From the records below, state how many lines include the word "铁血父子", giving only that number.

[Start of section]

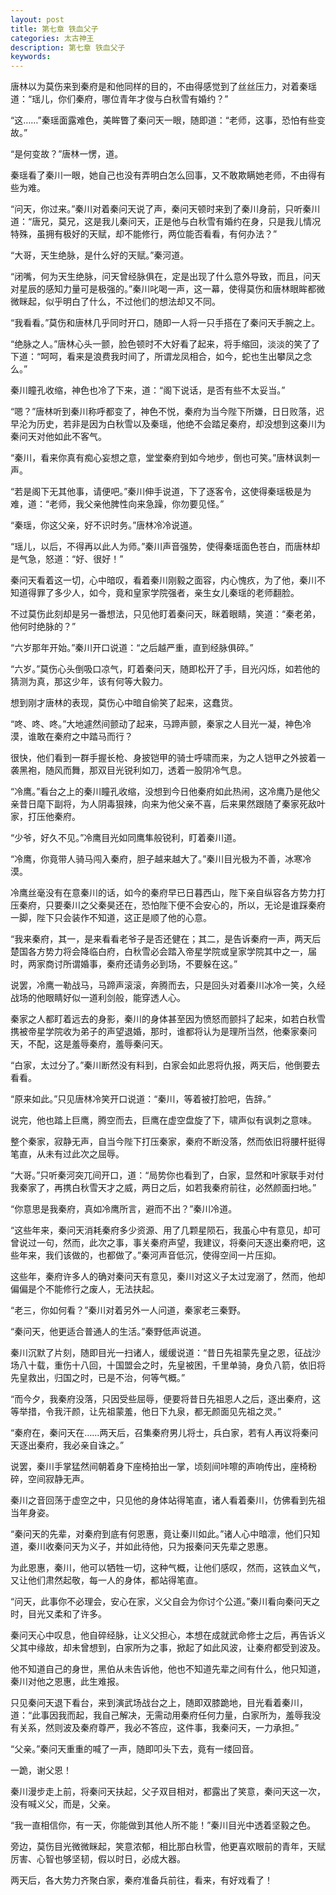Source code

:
 ```yaml
---
layout: post
title: 第七章 铁血父子
categories: 太古神王
description: 第七章 铁血父子
keywords:
---
```


唐林以为莫伤来到秦府是和他同样的目的，不由得感觉到了丝丝压力，对着秦瑶道：“瑶儿，你们秦府，哪位青年才俊与白秋雪有婚约？”

“这……”秦瑶面露难色，美眸瞥了秦问天一眼，随即道：“老师，这事，恐怕有些变故。”

“是何变故？”唐林一愣，道。

秦瑶看了秦川一眼，她自己也没有弄明白怎么回事，又不敢欺瞒她老师，不由得有些为难。

“问天，你过来。”秦川对着秦问天说了声，秦问天顿时来到了秦川身前，只听秦川道：“唐兄，莫兄，这是我儿秦问天，正是他与白秋雪有婚约在身，只是我儿情况特殊，虽拥有极好的天赋，却不能修行，两位能否看看，有何办法？”

“大哥，天生绝脉，是什么好的天赋。”秦河道。

“闭嘴，何为天生绝脉，问天曾经脉俱在，定是出现了什么意外导致，而且，问天对星辰的感知力量可是极强的。”秦川叱喝一声，这一幕，使得莫伤和唐林眼眸都微微眯起，似乎明白了什么，不过他们的想法却又不同。

“我看看。”莫伤和唐林几乎同时开口，随即一人将一只手搭在了秦问天手腕之上。

“绝脉之人。”唐林心头一颤，脸色顿时不大好看了起来，将手缩回，淡淡的笑了了下道：“呵呵，看来是浪费我时间了，所谓龙凤相合，如今，蛇也生出攀凤之念么。”

秦川瞳孔收缩，神色也冷了下来，道：“阁下说话，是否有些不太妥当。”

“嗯？”唐林听到秦川称呼都变了，神色不悦，秦府为当今陛下所嫌，日日败落，迟早沦为历史，若非是因为白秋雪以及秦瑶，他绝不会踏足秦府，却没想到这秦川为秦问天对他如此不客气。

“秦川，看来你真有痴心妄想之意，堂堂秦府到如今地步，倒也可笑。”唐林讽刺一声。

“若是阁下无其他事，请便吧。”秦川伸手说道，下了逐客令，这使得秦瑶极是为难，道：“老师，我父亲他脾性向来急躁，你勿要见怪。”

“秦瑶，你这父亲，好不识时务。”唐林冷冷说道。

“瑶儿，以后，不得再以此人为师。”秦川声音强势，使得秦瑶面色苍白，而唐林却是气急，怒道：“好、很好！”

秦问天看着这一切，心中暗叹，看着秦川刚毅之面容，内心愧疚，为了他，秦川不知道得罪了多少人，如今，竟和皇家学院强者，亲生女儿秦瑶的老师翻脸。

不过莫伤此刻却是另一番想法，只见他盯着秦问天，眯着眼睛，笑道：“秦老弟，他何时绝脉的？”

“六岁那年开始。”秦川开口说道：“之后越严重，直到经脉俱碎。”

“六岁。”莫伤心头倒吸口凉气，盯着秦问天，随即松开了手，目光闪烁，如若他的猜测为真，那这少年，该有何等大毅力。

想到刚才唐林的表现，莫伤心中暗自偷笑了起来，这蠢货。

“咚、咚、咚。”大地遽然间颤动了起来，马蹄声颤，秦家之人目光一凝，神色冷漠，谁敢在秦府之中踏马而行？

很快，他们看到一群手握长枪、身披铠甲的骑士呼啸而来，为之人铠甲之外披着一袭黑袍，随风而舞，那双目光锐利如刀，透着一股阴冷气息。

“冷鹰。”看台之上的秦川瞳孔收缩，没想到今日他秦府如此热闹，这冷鹰乃是他父亲昔日麾下副将，为人阴毒狠辣，向来为他父亲不喜，后来果然跟随了秦家死敌叶家，打压他秦府。

“少爷，好久不见。”冷鹰目光如同鹰隼般锐利，盯着秦川道。

“冷鹰，你竟带人骑马闯入秦府，胆子越来越大了。”秦川目光极为不善，冰寒冷漠。

冷鹰丝毫没有在意秦川的话，如今的秦府早已日暮西山，陛下亲自纵容各方势力打压秦府，只要秦川之父秦昊还在，恐怕陛下便不会安心的，所以，无论是谁踩秦府一脚，陛下只会装作不知道，这正是顺了他的心意。

“我来秦府，其一，是来看看老爷子是否还健在；其二，是告诉秦府一声，两天后楚国各方势力将会降临白府，白秋雪必会踏入帝星学院或皇家学院其中之一，届时，两家商讨所谓婚事，秦府还请务必到场，不要躲在这。”

说罢，冷鹰一勒战马，马蹄声滚滚，奔腾而去，只是回头对着秦川冰冷一笑，久经战场的他眼睛好似一道利剑般，能穿透人心。

秦家之人都盯着远去的身影，秦川的身体甚至因为愤怒而颤抖了起来，如若白秋雪携被帝星学院收为弟子的声望退婚，那时，谁都将认为是理所当然，他秦家秦问天，不配，这是羞辱秦府，羞辱秦问天。

“白家，太过分了。”秦川断然没有料到，白家会如此恩将仇报，两天后，他倒要去看看。

“原来如此。”只见唐林冷笑开口说道：“秦川，等着被打脸吧，告辞。”

说完，他也踏上巨鹰，腾空而去，巨鹰在虚空盘旋了下，啸声似有讽刺之意味。

整个秦家，寂静无声，自当今陛下打压秦家，秦府不断没落，然而依旧将腰杆挺得笔直，从未有过此次之屈辱。

“大哥。”只听秦河突兀间开口，道：“局势你也看到了，白家，显然和叶家联手对付我秦家了，再携白秋雪天才之威，两日之后，如若我秦府前往，必然颜面扫地。”

“你意思是我秦府，真如冷鹰所言，避而不出？”秦川冷道。

“这些年来，秦问天消耗秦府多少资源、用了几颗星陨石，我虽心中有意见，却可曾说过一句，然而，此次之事，事关秦府声望，我建议，将秦问天逐出秦府吧，这些年来，我们该做的，也都做了。”秦河声音低沉，使得空间一片压抑。

这些年，秦府许多人的确对秦问天有意见，秦川对这义子太过宠溺了，然而，他却偏偏是个不能修行之废人，无法扶起。

“老三，你如何看？”秦川对着另外一人问道，秦家老三秦野。

“秦问天，他更适合普通人的生活。”秦野低声说道。

秦川沉默了片刻，随即目光一扫诸人，缓缓说道：“昔日先祖蒙先皇之恩，征战沙场八十载，重伤十八回，十国盟会之时，先皇被困，千里单骑，身负八箭，依旧将先皇救出，归国之时，已是不治，何等气概。”

“而今夕，我秦府没落，只因受些屈辱，便要将昔日先祖恩人之后，逐出秦府，这等举措，令我汗颜，让先祖蒙羞，他日下九泉，都无颜面见先祖之灵。”

“秦府在，秦问天在……两天后，召集秦府男儿将士，兵白家，若有人再议将秦问天逐出秦府，我必亲自诛之。”

说罢，秦川手掌猛然间朝着身下座椅拍出一掌，顷刻间咔嚓的声响传出，座椅粉碎，空间寂静无声。

秦川之音回荡于虚空之中，只见他的身体站得笔直，诸人看着秦川，仿佛看到先祖当年身姿。

“秦问天的先辈，对秦府到底有何恩惠，竟让秦川如此。”诸人心中暗凛，他们只知道，秦川收秦问天为义子，并如此待他，只为报秦问天先辈之恩惠。

为此恩惠，秦川，他可以牺牲一切，这种气概，让他们感叹，然而，这铁血义气，又让他们肃然起敬，每一人的身体，都站得笔直。

“问天，此事你不必理会，安心在家，义父自会为你讨个公道。”秦川看向秦问天之时，目光又柔和了许多。

秦问天心中叹息，他自碎经脉，让义父担心，本想在成就武命修士之后，再告诉义父其中缘故，却未曾想到，白家所为之事，掀起了如此风波，让秦府都受到波及。

他不知道自己的身世，黑伯从未告诉他，他也不知道先辈之间有什么，他只知道，秦川对他之恩惠，此生难报。

只见秦问天退下看台，来到演武场战台之上，随即双膝跪地，目光看着秦川，道：“此事因我而起，我自己解决，无需动用秦府任何力量，白家所为，羞辱我没有关系，然则波及秦府尊严，我必不答应，这件事，我秦问天，一力承担。”

“父亲。”秦问天重重的喊了一声，随即叩头下去，竟有一缕回音。

一跪，谢父恩！

秦川漫步走上前，将秦问天扶起，父子双目相对，都露出了笑意，秦问天这一次，没有喊义父，而是，父亲。

“我一直相信你，有一天，你能做到其他人所不能！”秦川目光中透着坚毅之色。

旁边，莫伤目光微微眯起，笑意浓郁，相比那白秋雪，他更喜欢眼前的青年，天赋厉害、心智也够坚韧，假以时日，必成大器。

两天后，各大势力齐聚白家，秦府准备兵前往，看来，有好戏看了！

[End of section]

• WORKED SOLUTION: 2